## YOUR GOAL
To complete this task, print all the data below exactly but leave out the images.

[Stored data entries]
****************

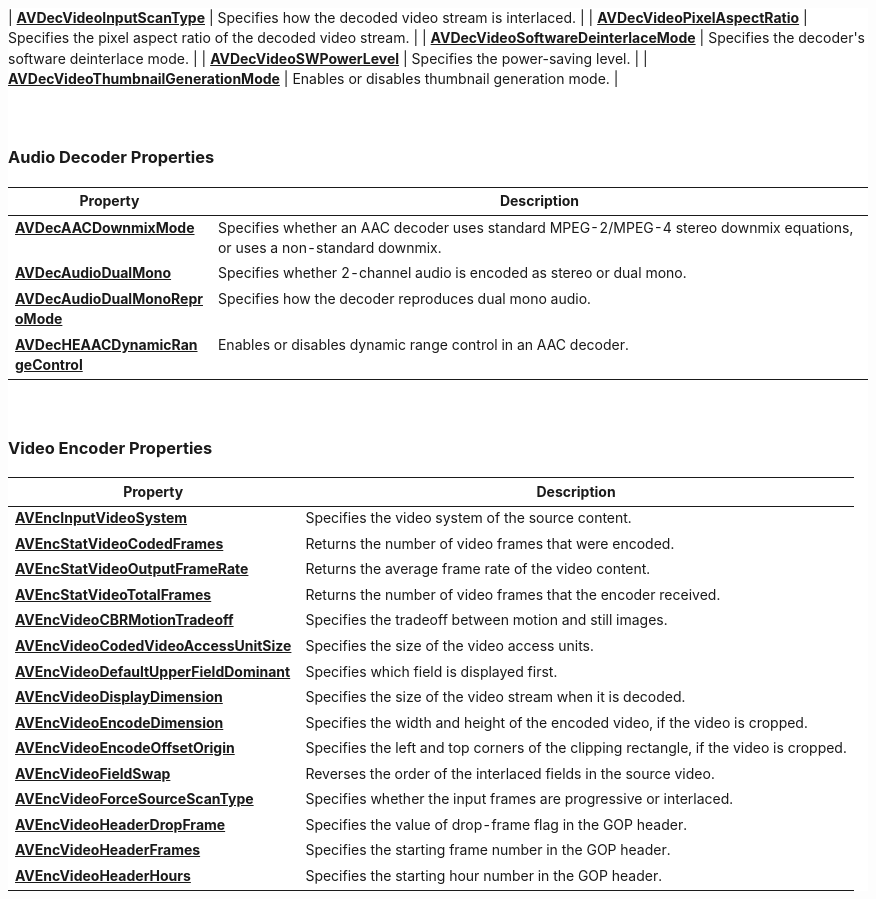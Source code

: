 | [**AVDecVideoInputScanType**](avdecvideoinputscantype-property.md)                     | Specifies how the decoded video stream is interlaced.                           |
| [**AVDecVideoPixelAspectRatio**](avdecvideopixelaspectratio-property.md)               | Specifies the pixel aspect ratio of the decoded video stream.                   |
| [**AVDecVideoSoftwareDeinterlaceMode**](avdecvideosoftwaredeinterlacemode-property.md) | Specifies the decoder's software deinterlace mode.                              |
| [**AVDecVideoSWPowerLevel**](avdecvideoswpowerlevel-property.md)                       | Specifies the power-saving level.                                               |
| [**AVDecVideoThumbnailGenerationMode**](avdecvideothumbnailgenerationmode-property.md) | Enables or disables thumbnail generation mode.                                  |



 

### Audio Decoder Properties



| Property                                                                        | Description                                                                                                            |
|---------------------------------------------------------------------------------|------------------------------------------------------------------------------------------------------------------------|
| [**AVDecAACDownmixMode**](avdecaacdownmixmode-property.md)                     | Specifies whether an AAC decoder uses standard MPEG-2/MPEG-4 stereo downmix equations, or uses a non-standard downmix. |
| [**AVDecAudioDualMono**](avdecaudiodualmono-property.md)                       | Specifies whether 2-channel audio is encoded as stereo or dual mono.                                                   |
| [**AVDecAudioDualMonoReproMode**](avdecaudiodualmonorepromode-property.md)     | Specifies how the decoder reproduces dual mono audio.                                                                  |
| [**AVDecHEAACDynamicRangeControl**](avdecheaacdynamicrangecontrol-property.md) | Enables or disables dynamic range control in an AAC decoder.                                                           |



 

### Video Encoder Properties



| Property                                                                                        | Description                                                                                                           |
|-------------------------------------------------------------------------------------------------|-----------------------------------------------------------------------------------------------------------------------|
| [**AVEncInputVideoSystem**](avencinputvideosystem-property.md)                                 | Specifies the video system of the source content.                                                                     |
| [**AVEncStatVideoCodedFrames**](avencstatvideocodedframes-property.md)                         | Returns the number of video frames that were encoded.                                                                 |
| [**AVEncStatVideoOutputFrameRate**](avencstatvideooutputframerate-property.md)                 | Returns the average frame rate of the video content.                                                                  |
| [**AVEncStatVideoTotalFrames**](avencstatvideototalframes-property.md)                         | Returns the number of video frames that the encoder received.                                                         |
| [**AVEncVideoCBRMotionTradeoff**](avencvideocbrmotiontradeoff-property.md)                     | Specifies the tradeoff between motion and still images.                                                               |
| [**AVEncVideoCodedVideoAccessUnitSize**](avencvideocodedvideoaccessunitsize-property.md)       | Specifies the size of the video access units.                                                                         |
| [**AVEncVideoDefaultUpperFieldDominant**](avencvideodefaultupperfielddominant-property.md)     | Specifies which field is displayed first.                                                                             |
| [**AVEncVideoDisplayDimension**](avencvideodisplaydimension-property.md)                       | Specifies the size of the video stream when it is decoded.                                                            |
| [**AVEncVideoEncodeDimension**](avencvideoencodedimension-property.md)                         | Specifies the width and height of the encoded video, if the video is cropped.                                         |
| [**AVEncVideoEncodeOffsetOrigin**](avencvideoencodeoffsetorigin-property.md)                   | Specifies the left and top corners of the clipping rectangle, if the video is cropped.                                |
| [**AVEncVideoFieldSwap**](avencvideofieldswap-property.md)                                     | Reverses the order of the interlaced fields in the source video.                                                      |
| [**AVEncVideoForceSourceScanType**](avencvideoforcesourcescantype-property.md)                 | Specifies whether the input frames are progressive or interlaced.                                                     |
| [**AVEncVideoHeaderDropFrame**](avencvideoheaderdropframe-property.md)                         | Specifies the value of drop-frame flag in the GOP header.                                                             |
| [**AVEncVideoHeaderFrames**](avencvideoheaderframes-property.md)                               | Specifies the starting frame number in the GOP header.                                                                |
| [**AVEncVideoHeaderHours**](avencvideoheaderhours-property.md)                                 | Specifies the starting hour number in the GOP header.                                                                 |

****************

## REPLY TO THE EXERCISE
Source code

: | [**AVDecVideoInputScanType**](avdecvideoinputscantype-property.md)                     | Specifies how the decoded video stream is interlaced.                           |
| [**AVDecVideoPixelAspectRatio**](avdecvideopixelaspectratio-property.md)               | Specifies the pixel aspect ratio of the decoded video stream.                   |
| [**AVDecVideoSoftwareDeinterlaceMode**](avdecvideosoftwaredeinterlacemode-property.md) | Specifies the decoder's software deinterlace mode.                              |
| [**AVDecVideoSWPowerLevel**](avdecvideoswpowerlevel-property.md)                       | Specifies the power-saving level.                                               |
| [**AVDecVideoThumbnailGenerationMode**](avdecvideothumbnailgenerationmode-property.md) | Enables or disables thumbnail generation mode.                                  |



 

### Audio Decoder Properties



| Property                                                                        | Description                                                                                                            |
|---------------------------------------------------------------------------------|------------------------------------------------------------------------------------------------------------------------|
| [**AVDecAACDownmixMode**](avdecaacdownmixmode-property.md)                     | Specifies whether an AAC decoder uses standard MPEG-2/MPEG-4 stereo downmix equations, or uses a non-standard downmix. |
| [**AVDecAudioDualMono**](avdecaudiodualmono-property.md)                       | Specifies whether 2-channel audio is encoded as stereo or dual mono.                                                   |
| [**AVDecAudioDualMonoReproMode**](avdecaudiodualmonorepromode-property.md)     | Specifies how the decoder reproduces dual mono audio.                                                                  |
| [**AVDecHEAACDynamicRangeControl**](avdecheaacdynamicrangecontrol-property.md) | Enables or disables dynamic range control in an AAC decoder.                                                           |



 

### Video Encoder Properties



| Property                                                                                        | Description                                                                                                           |
|-------------------------------------------------------------------------------------------------|-----------------------------------------------------------------------------------------------------------------------|
| [**AVEncInputVideoSystem**](avencinputvideosystem-property.md)                                 | Specifies the video system of the source content.                                                                     |
| [**AVEncStatVideoCodedFrames**](avencstatvideocodedframes-property.md)                         | Returns the number of video frames that were encoded.                                                                 |
| [**AVEncStatVideoOutputFrameRate**](avencstatvideooutputframerate-property.md)                 | Returns the average frame rate of the video content.                                                                  |
| [**AVEncStatVideoTotalFrames**](avencstatvideototalframes-property.md)                         | Returns the number of video frames that the encoder received.                                                         |
| [**AVEncVideoCBRMotionTradeoff**](avencvideocbrmotiontradeoff-property.md)                     | Specifies the tradeoff between motion and still images.                                                               |
| [**AVEncVideoCodedVideoAccessUnitSize**](avencvideocodedvideoaccessunitsize-property.md)       | Specifies the size of the video access units.                                                                         |
| [**AVEncVideoDefaultUpperFieldDominant**](avencvideodefaultupperfielddominant-property.md)     | Specifies which field is displayed first.                                                                             |
| [**AVEncVideoDisplayDimension**](avencvideodisplaydimension-property.md)                       | Specifies the size of the video stream when it is decoded.                                                            |
| [**AVEncVideoEncodeDimension**](avencvideoencodedimension-property.md)                         | Specifies the width and height of the encoded video, if the video is cropped.                                         |
| [**AVEncVideoEncodeOffsetOrigin**](avencvideoencodeoffsetorigin-property.md)                   | Specifies the left and top corners of the clipping rectangle, if the video is cropped.                                |
| [**AVEncVideoFieldSwap**](avencvideofieldswap-property.md)                                     | Reverses the order of the interlaced fields in the source video.                                                      |
| [**AVEncVideoForceSourceScanType**](avencvideoforcesourcescantype-property.md)                 | Specifies whether the input frames are progressive or interlaced.                                                     |
| [**AVEncVideoHeaderDropFrame**](avencvideoheaderdropframe-property.md)                         | Specifies the value of drop-frame flag in the GOP header.                                                             |
| [**AVEncVideoHeaderFrames**](avencvideoheaderframes-property.md)                               | Specifies the starting frame number in the GOP header.                                                                |
| [**AVEncVideoHeaderHours**](avencvideoheaderhours-property.md)                                 | Specifies the starting hour number in the GOP header.                                                                 |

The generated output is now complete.